» **ACTIVITY**:
The copy you give must match the listing below exactly and contain no pictures.

:: DATA FOR PROCESSING

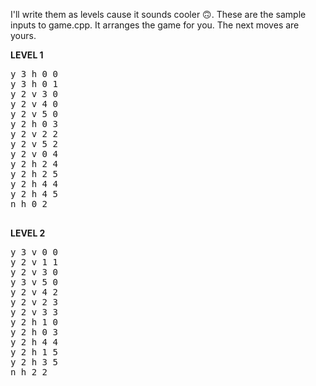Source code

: I'll write them as levels cause it sounds cooler 🙃. These are the sample inputs to game.cpp. It arranges the game for you. The next moves are yours.

**LEVEL 1**
<pre>
y 3 h 0 0 
y 3 h 0 1
y 2 v 3 0
y 2 v 4 0
y 2 v 5 0
y 2 h 0 3
y 2 v 2 2 
y 2 v 5 2
y 2 v 0 4
y 2 h 2 4
y 2 h 2 5
y 2 h 4 4
y 2 h 4 5
n h 0 2

</pre>

**LEVEL 2**
<pre>
y 3 v 0 0  
y 2 v 1 1 
y 2 v 3 0
y 3 v 5 0
y 2 v 4 2
y 2 v 2 3
y 2 v 3 3
y 2 h 1 0
y 2 h 0 3
y 2 h 4 4
y 2 h 1 5
y 2 h 3 5
n h 2 2
</pre>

::::

» **RESULT BELOW**:
Source code

: I'll write them as levels cause it sounds cooler 🙃. These are the sample inputs to game.cpp. It arranges the game for you. The next moves are yours.

**LEVEL 1**
<pre>
y 3 h 0 0 
y 3 h 0 1
y 2 v 3 0
y 2 v 4 0
y 2 v 5 0
y 2 h 0 3
y 2 v 2 2 
y 2 v 5 2
y 2 v 0 4
y 2 h 2 4
y 2 h 2 5
y 2 h 4 4
y 2 h 4 5
n h 0 2

</pre>

**LEVEL 2**
<pre>
y 3 v 0 0  
y 2 v 1 1 
y 2 v 3 0
y 3 v 5 0
y 2 v 4 2
y 2 v 2 3
y 2 v 3 3
y 2 h 1 0
y 2 h 0 3
y 2 h 4 4
y 2 h 1 5
y 2 h 3 5
n h 2 2
</pre>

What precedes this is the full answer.